After going through alot with my wife and hearing the "I love you but not in love speech" (every guy has to love that one), I've been laying low for the past few months getting settled in my new apt (moved in Mid May), getting my 7 yr old son in a routine to get used to the separation (seeing him 2-3 times a week), learning how to act with my wife both in her presense and over the phone, but I'm back with something I wanted to share with this group in hopes of getting some feedback (as I know this group is the best on advice and next steps 

To make a long story short, I overcame alot to get to a point of realizing my wife checked out.

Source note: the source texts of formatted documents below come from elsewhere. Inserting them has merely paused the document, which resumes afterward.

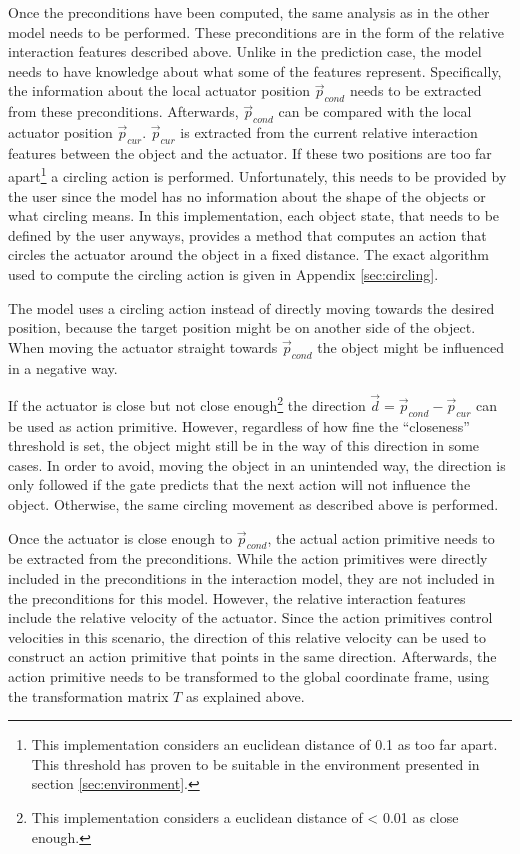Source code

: Once the preconditions have been computed, the same analysis as in the other model needs to be performed. These preconditions are in the form of the relative interaction features described above.
Unlike in the prediction case, the model needs to have knowledge about what some of the features represent. Specifically, the information about the local actuator position $\vec{p}_{cond}$ needs to be extracted from these preconditions. Afterwards, $\vec{p}_{cond}$ can be compared with the local actuator position $\vec{p}_{cur}$. $\vec{p}_{cur}$ is extracted from the current relative interaction features between the object and the actuator. 
If these two positions are too far apart\footnote{This implementation considers an euclidean distance of 0.1 as too far apart. This threshold has proven to be suitable in the environment presented in section \ref{sec:environment}.} a circling action is performed. Unfortunately, this needs to be provided by the user since the model has no information about the shape of the objects or what circling means. In this implementation, each object state, that needs to be defined by the user anyways, provides a method that computes an action that circles the actuator around the object in a fixed distance.
The exact algorithm used to compute the circling action is given in Appendix \ref{sec:circling}.

The model uses a circling action instead of directly moving towards the desired position, because the target position might be on another side of the object. When moving the actuator straight towards $\vec{p}_{cond}$ the object might be influenced in a negative way.

If the actuator is close but not close enough\footnote{This implementation considers a euclidean distance of < 0.01 as close enough.} the direction $\vec{d} = \vec{p}_{cond} - \vec{p}_{cur}$ can be used as action primitive.
However, regardless of how fine the \enquote{closeness} threshold is set, the object might still be in the way of this direction in some cases. In order to avoid, moving the object in an unintended way, the direction is only followed if the gate predicts that the next action will not influence the object. Otherwise, the same circling movement as described above is performed.

Once the actuator is close enough to $\vec{p}_{cond}$, the actual action primitive needs to be extracted from the preconditions. 
While the action primitives were directly included in the preconditions in the interaction model, they are not included in the preconditions for this model. 
However, the relative interaction features include the relative velocity of the actuator. 
Since the action primitives control velocities in this scenario, the direction of this relative velocity can be used to construct an action primitive that points in the same direction. Afterwards, the action primitive needs to be transformed to the global coordinate frame, using the transformation matrix $T$ as explained above.

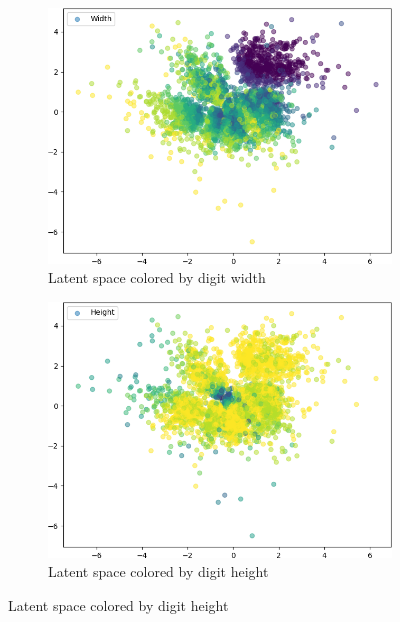 \begin{figure}
\begin{subfigure}{.24\textwidth}
        \label{subfig:vae_mnist_latent_space_length}
    \end{subfigure}
    \hfill
    \begin{subfigure}{.24\textwidth}
        \includegraphics[width=\textwidth]{images/latent_spaces/mnist/vae/embeddings_mu_4.png}
        \caption{Latent space colored by digit width}
        \label{subfig:vae_mnist_latent_space_width}
    \end{subfigure}
    \hfill
    \begin{subfigure}{.24\textwidth}
        \includegraphics[width=\textwidth]{images/latent_spaces/mnist/vae/embeddings_mu_5.png}
        \caption{Latent space colored by digit height}
        \label{subfig:vae_mnist_latent_space_height}
    \end{subfigure}

\end{figure}
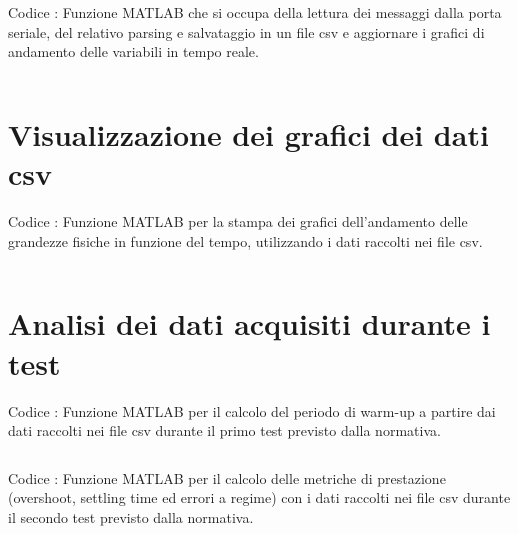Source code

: \noindent{}
\label{lst:serial_read}
\noindent
Codice \thelisting: Funzione MATLAB che si occupa della lettura dei messaggi dalla porta seriale, del relativo parsing
e salvataggio in un file csv e aggiornare i grafici di andamento delle variabili in tempo reale.
\inputminted[tabsize=4]{matlab}{../matlab/serial_read.m}

\newpage

\section{Visualizzazione dei grafici dei dati csv}

\noindent{}
\label{lst:plot_csv}
\noindent
Codice \thelisting: Funzione MATLAB per la stampa dei grafici dell'andamento delle grandezze fisiche in funzione del tempo,
utilizzando i dati raccolti nei file csv.
\inputminted[tabsize=4]{matlab}{../matlab/plot_csv.m}

\newpage

\section{Analisi dei dati acquisiti durante i test}

\noindent{}
\label{lst:test1_analysis}
\noindent
Codice \thelisting: Funzione MATLAB per il calcolo del periodo di warm-up a partire dai dati raccolti nei file csv durante
il primo test previsto dalla normativa.
\inputminted[tabsize=4]{matlab}{../matlab/test1_analysis.m}

\noindent{}
\label{lst:test2_analysis}
\noindent
Codice \thelisting: Funzione MATLAB per il calcolo delle metriche di prestazione (overshoot, settling time ed errori a
regime) con i dati raccolti nei file csv durante il secondo test previsto dalla normativa.
\inputminted[tabsize=4]{matlab}{../matlab/test2_analysis.m}
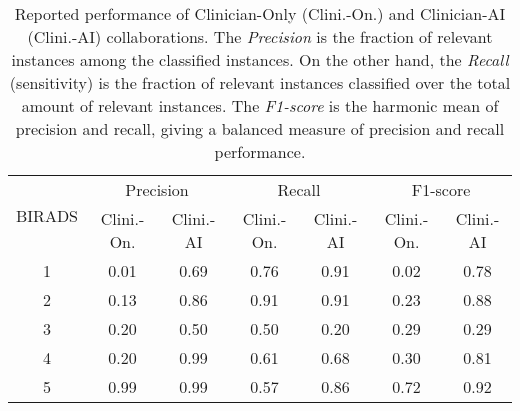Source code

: \begin{table}[htbp]
\centering
\begin{tabular}{|c|c|c|c|c|c|c|}
\hline
\multirow{2}{*}{BIRADS} & \multicolumn{2}{c|}{Precision} & \multicolumn{2}{c|}{Recall} & \multicolumn{2}{c|}{F1-score}   \\ \cline{2-7} 
                        & Clini.-On.      & Clini.-AI    & Clini.-On.     & Clini.-AI    & Clini.-On.     & Clini.-AI    \\ \hline
1                       & 0.01            & 0.69         & 0.76           & 0.91         & 0.02           & 0.78         \\ \hline
2                       & 0.13            & 0.86         & 0.91           & 0.91         & 0.23           & 0.88         \\ \hline
3                       & 0.20            & 0.50         & 0.50           & 0.20         & 0.29           & 0.29         \\ \hline
4                       & 0.20            & 0.99         & 0.61           & 0.68         & 0.30           & 0.81         \\ \hline
5                       & 0.99            & 0.99         & 0.57           & 0.86         & 0.72           & 0.92         \\ \hline
\end{tabular}
\caption{Reported performance of Clinician-Only (Clini.-On.) and Clinician-AI (Clini.-AI) collaborations. The {\it Precision} is the fraction of relevant instances among the classified instances. On the other hand, the {\it Recall} (sensitivity) is the fraction of relevant instances classified over the total amount of relevant instances. The {\it F1-score} is the harmonic mean of precision and recall, giving a balanced measure of precision and recall performance.}
\label{tab:tab005}
\end{table}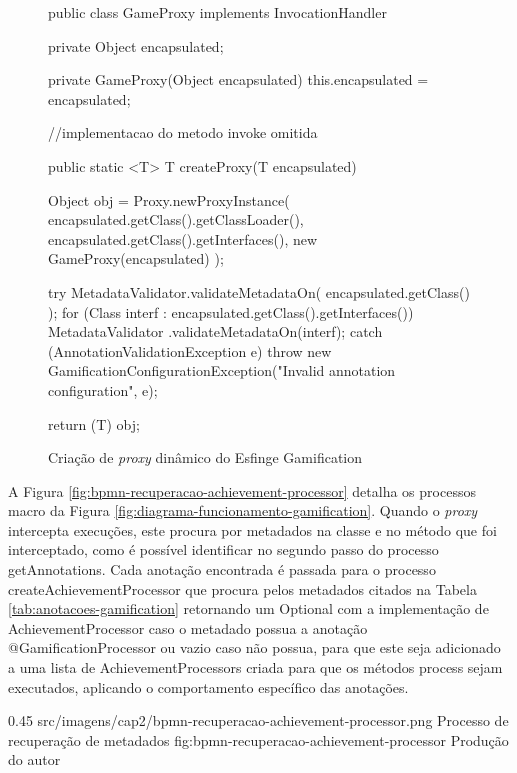 \begin{figure}[H]
    \centering
    \caption{Criação de \textit{proxy} dinâmico do Esfinge Gamification}
    \begin{java}
public class GameProxy implements InvocationHandler {
        private Object encapsulated;

	private GameProxy(Object encapsulated) {
		this.encapsulated = encapsulated;
        }
        
//implementacao do metodo invoke omitida
    
	public static <T> T createProxy(T encapsulated) {
		Object obj = Proxy.newProxyInstance(
		        encapsulated.getClass().getClassLoader(),
			encapsulated.getClass().getInterfaces(), 
			new GameProxy(encapsulated)
		);

		try {
			MetadataValidator.validateMetadataOn(
			    encapsulated.getClass()
			);
			for (Class interf : encapsulated.getClass().getInterfaces()) {
				MetadataValidator
				.validateMetadataOn(interf);
			}
		} catch (AnnotationValidationException e) {
			throw new GamificationConfigurationException("Invalid annotation configuration", e);
		}

		return (T) obj;
	}
}
    \end{java}
    \label{fig:gamification-proxy}
\end{figure}

A Figura \ref{fig:bpmn-recuperacao-achievement-processor} detalha os processos macro da Figura \ref{fig:diagrama-funcionamento-gamification}. Quando o \textit{proxy} intercepta execuções, este procura por metadados na classe e no método que foi interceptado, como é possível identificar no segundo passo do processo getAnnotations. %
Cada anotação encontrada é passada para o processo createAchievementProcessor que procura pelos metadados citados na Tabela \ref{tab:anotacoes-gamification} retornando um Optional com a implementação de AchievementProcessor caso o metadado possua a anotação @GamificationProcessor ou vazio caso não possua, para que este seja adicionado a uma lista de AchievementProcessors criada para que os métodos process sejam executados, aplicando o comportamento específico das anotações.

\begin{image}
{0.45} %
{src/imagens/cap2/bpmn-recuperacao-achievement-processor.png} %
{Processo de recuperação de metadados} %
{fig:bpmn-recuperacao-achievement-processor} %
{Produção do autor} %
\end{image}

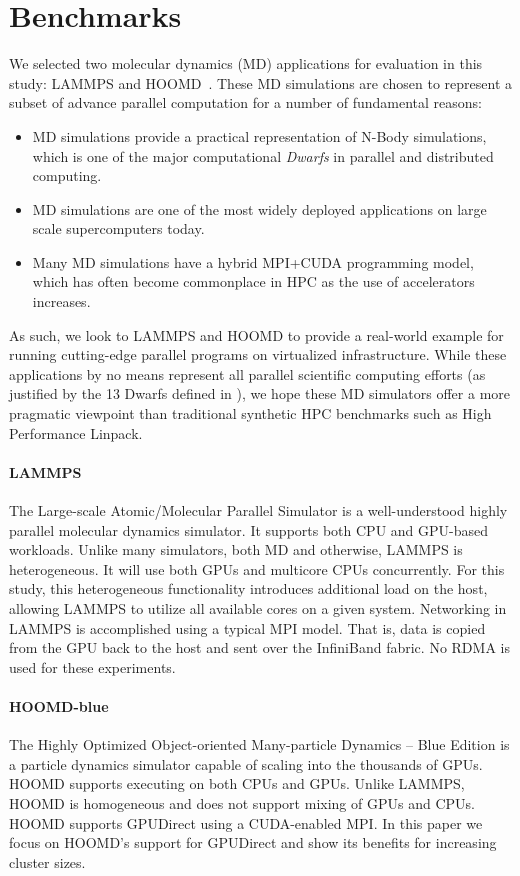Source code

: \section{Benchmarks}
We selected two molecular dynamics (MD) applications for evaluation in this study:
LAMMPS and HOOMD~\cite{plimpton2007lammps,anderson2010hoomd}.  These MD simulations are chosen to represent a subset of advance parallel computation for a number of fundamental reasons:

\begin{itemize}
\item MD simulations provide a practical representation of N-Body simulations, which is one of the major computational \emph{Dwarfs} \cite{asanovic2006landscape} in parallel and distributed computing. 
\item MD simulations are one of the most widely deployed applications on large scale supercomputers today.
\item Many MD simulations have a hybrid MPI+CUDA programming model, which has often become commonplace in HPC as the use of accelerators increases.
\end{itemize}

As such, we look to LAMMPS and HOOMD to provide a real-world example for running cutting-edge parallel programs on virtualized infrastructure. While these applications by no means represent all parallel scientific computing efforts (as justified by the 13 Dwarfs defined in \cite{asanovic2006landscape}), we hope these MD simulators offer a more pragmatic viewpoint than traditional synthetic HPC benchmarks such as High Performance Linpack. 

\paragraph {LAMMPS} The Large-scale Atomic/Molecular Parallel Simulator is a
well-understood highly parallel molecular dynamics simulator.  It supports both
CPU and GPU-based workloads.  Unlike many simulators, both MD and otherwise,
LAMMPS is heterogeneous.  It will use both GPUs and multicore CPUs concurrently.
For this study, this heterogeneous functionality introduces additional load on
the host, allowing LAMMPS to utilize all available cores on a given system.
Networking in LAMMPS is accomplished using a typical MPI model. That is, data is
copied from the GPU back to the host and sent over the InfiniBand fabric.  No
RDMA is used for these experiments.  

\paragraph{HOOMD-blue} The Highly Optimized Object-oriented Many-particle
Dynamics -- Blue Edition is a particle dynamics simulator capable of
scaling into the thousands of GPUs.  HOOMD supports executing on both CPUs and
GPUs.  Unlike LAMMPS, HOOMD is homogeneous and does not support mixing
of GPUs and CPUs.  HOOMD supports GPUDirect using a CUDA-enabled MPI.
In this paper we focus on HOOMD's
support for GPUDirect and show its benefits for increasing cluster sizes.  




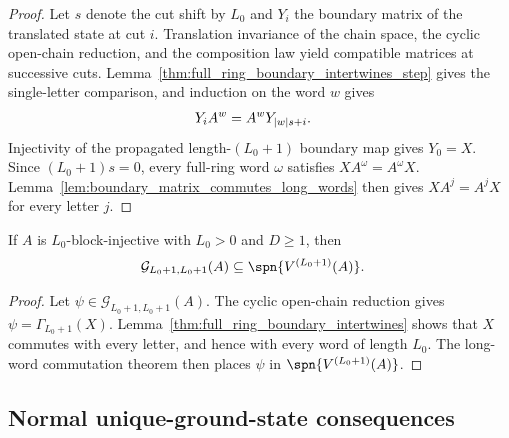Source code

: \begin{proof}
    \leanok
    Let $s$ denote the cut shift by $L_0$ and $Y_i$ the boundary matrix of
    the translated state at cut $i$. Translation invariance of the chain space,
    the cyclic open-chain reduction, and the composition law yield compatible
    matrices at successive cuts. Lemma~\ref{thm:full_ring_boundary_intertwines_step}
    gives the single-letter comparison, and induction on the word $w$ gives
    \begin{align}
        Y_i A^w
         & =A^wY_{|w|s+i}.
        \notag
    \end{align}
    Injectivity of the propagated length-$(L_0+1)$ boundary map gives $Y_0=X$.
    Since $(L_0+1)s=0$, every full-ring word $\omega$ satisfies
    $XA^\omega=A^\omega X$. Lemma~\ref{lem:boundary_matrix_commutes_long_words}
    then gives $XA^j=A^jX$ for every letter $j$.
\end{proof}

\begin{lemma}
    \label{thm:full_ring_ground_space_containment}
    \leanok
    If $A$ is $L_0$-block-injective with $L_0>0$ and $D\ge1$, then
    \begin{align}
        \mathcal G_{L_0+1,L_0+1}(A)
         & \subseteq \spn\{V^{(L_0+1)}(A)\}.
        \notag
    \end{align}
\end{lemma}

\begin{proof}
    \leanok
    Let $\psi\in\mathcal G_{L_0+1,L_0+1}(A)$. The cyclic open-chain reduction
    gives $\psi=\Gamma_{L_0+1}(X)$. Lemma~\ref{thm:full_ring_boundary_intertwines}
    shows that $X$ commutes with every letter, and hence with every word of
    length $L_0$. The long-word commutation theorem then places $\psi$ in
    $\spn\{V^{(L_0+1)}(A)\}$.
\end{proof}

\subsection{Normal unique-ground-state consequences}\label{subsec:normal_unique_ground_state}

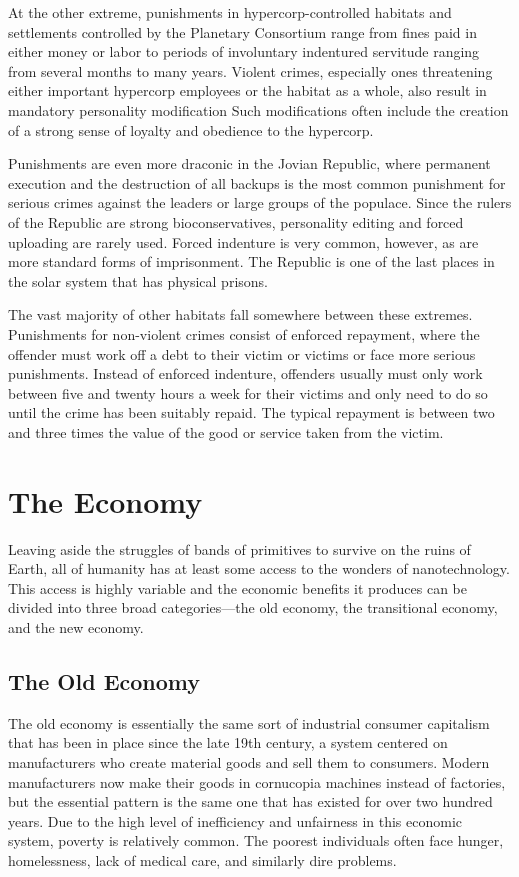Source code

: At the other extreme, punishments in hypercorp-controlled
habitats and settlements controlled by the
Planetary Consortium range from fines paid in either 
money or labor to periods of involuntary indentured 
servitude ranging from several months to many years. 
Violent crimes, especially ones threatening either 
important hypercorp employees or the habitat as a 
whole, also result in mandatory personality modification
Such modifications often include the creation of a
strong sense of loyalty and obedience to the hypercorp.

Punishments are even more draconic in the Jovian 
Republic, where permanent execution and the destruction
of all backups is the most common punishment
for serious crimes against the leaders or large
groups of the populace. Since the rulers of the Republic
are strong bioconservatives, personality editing and
forced uploading are rarely used. Forced indenture is 
very common, however, as are more standard forms of 
imprisonment. The Republic is one of the last places 
in the solar system that has physical prisons.

The vast majority of other habitats fall somewhere 
between these extremes. Punishments for non-violent 
crimes consist of enforced repayment, where the offender
must work off a debt to their victim or victims
or face more serious punishments. Instead of enforced 
indenture, offenders usually must only work between 
five and twenty hours a week for their victims and 
only need to do so until the crime has been suitably 
repaid. The typical repayment is between two and 
three times the value of the good or service taken 
from the victim.

\section{The Economy}

Leaving aside the struggles of bands of primitives to 
survive on the ruins of Earth, all of humanity has at 
least some access to the wonders of nanotechnology. 
This access is highly variable and the economic benefits
it produces can be divided into three broad categories—the
old economy, the transitional economy,
and the new economy.

\subsection{The Old Economy}

The old economy is essentially the same sort of industrial
consumer capitalism that has been in place since
the late 19th century, a system centered on manufacturers
who create material goods and sell them to
consumers. Modern manufacturers now make their 
goods in cornucopia machines instead of factories, but 
the essential pattern is the same one that has existed 
for over two hundred years. Due to the high level of 
inefficiency and unfairness in this economic system, 
poverty is relatively common. The poorest individuals 
often face hunger, homelessness, lack of medical care, 
and similarly dire problems.

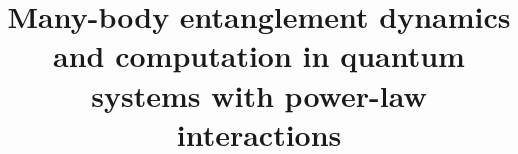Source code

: 
\title{Many-body entanglement dynamics and computation in quantum systems with power-law interactions}

% 



\frontmatter
\pagestyle{empty}
\singlespacing

\pagestyle{plain}
\setcounter{page}{2}


\tableofcontents %

\listoffigures

\newpage
{}
\mainmatter



% 






% 

\appendix







\singlespacing
\backmatter


\printbibliography[heading=bibintoc]%




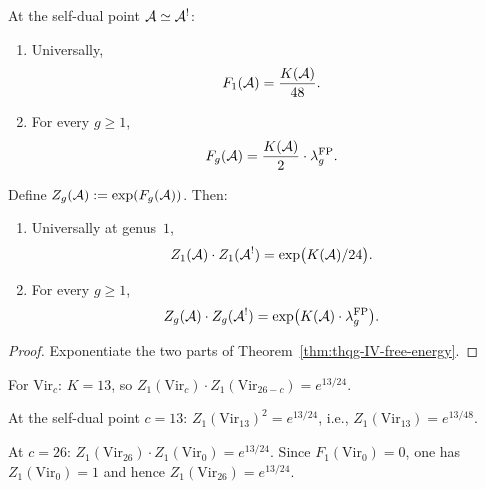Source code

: \begin{corollary}
\label{cor:thqg-IV-self-dual-generating}
At the self-dual point $\cA \simeq \cA^!$:
\begin{enumerate}[label=\textup{(\alph*)}]
\item Universally,
\[
 F_1(\cA) = \frac{K(\cA)}{48}.
\]
\item For every $g \geq 1$,
\[
 F_g(\cA) = \frac{K(\cA)}{2} \cdot \lambda_g^{\mathrm{FP}}.
\]
\end{enumerate}
\end{corollary}

\begin{proposition}
\label{prop:thqg-IV-partition-duality}
Define $Z_g(\cA) := \exp(F_g(\cA))$. Then:
\begin{enumerate}[label=\textup{(\alph*)}]
\item Universally at genus~$1$,
\begin{equation}\label{eq:thqg-IV-partition-functional}
Z_1(\cA) \cdot Z_1(\cA^!)
= \exp\bigl(K(\cA)/24\bigr).
\end{equation}
\item For every $g \geq 1$,
\begin{equation}\label{eq:thqg-IV-partition-functional-uniform}
Z_g(\cA) \cdot Z_g(\cA^!)
= \exp\bigl(K(\cA) \cdot \lambda_g^{\mathrm{FP}}\bigr).
\end{equation}
\end{enumerate}
\end{proposition}

\begin{proof}
Exponentiate the two parts of
Theorem~\ref{thm:thqg-IV-free-energy}.
\end{proof}

\begin{computation}
\label{comp:thqg-IV-virasoro-functional}
For $\mathrm{Vir}_c$: $K = 13$, so
$Z_1(\mathrm{Vir}_c) \cdot Z_1(\mathrm{Vir}_{26-c})
= e^{13/24}$.

At the self-dual point $c = 13$:
$Z_1(\mathrm{Vir}_{13})^2 = e^{13/24}$,
i.e., $Z_1(\mathrm{Vir}_{13}) = e^{13/48}$.

At $c = 26$:
$Z_1(\mathrm{Vir}_{26}) \cdot Z_1(\mathrm{Vir}_0) = e^{13/24}$.
Since $F_1(\mathrm{Vir}_0) = 0$, one has
$Z_1(\mathrm{Vir}_0) = 1$ and hence
$Z_1(\mathrm{Vir}_{26}) = e^{13/24}$.
\end{computation}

For a long time I was rejected and needed to move on which is why I got my own place and removed myself from a bad situation. 

Now that things have settled down and she, my son and I are more into a separation routine something weird happened on the 4th that shocked the sh^t out of me. She invited me over to spend the day with them at the pool, we had a good day then invited me over for dinner. Back at the house, while my son was in another room, my wife asked me into the kitchen to taste test dinner, when I went into the kitchen she immedietly put the food down and hugged and kissed me like a scene out of a romance movie. Kissed and cried as she hugged me passionetly. I was in shock but went with it and secretly loved it (not going to lie). I was thrown for a loop that you could never imagine since I was very close to 100% relaizing she was over me. Anyway, throughout the night (while watchin the fireworks) she layed next to me resting her head on my shoulder, etc. Similar stuff went on this past Saturday at the house yet again. Flirting and joking with me, etc. We have not spoken one bit about why and how her feelings may have changed (I didn't want to ruin it or make her feel like she was being pressured or possible hear a let down that maybe it was just a thing in the heat of the moment). *Does absense really make the heart grow fonder?? Is that whats happening? Is she seeing me now moving on and it scares her?* BTW, I have not (since day 1) text or call or pest her. 

I feel I am getting pulled back in and scared to death knowing it took so much to get to this point only to now see her feelings come out (a little bit) that she hasn't shown in a very long time. My theripist said to go with it and do not say a word, let her initiate and see where it goes (one day at a time). Don't allow yourself to weaken, don't allow yourself to become too available all the time she calls or calls the next shot, be nice but do not show your whole hand that your dying to get back (even though you may feel that way). She invited me tomorrow for my birthday to have dinner with her and my son.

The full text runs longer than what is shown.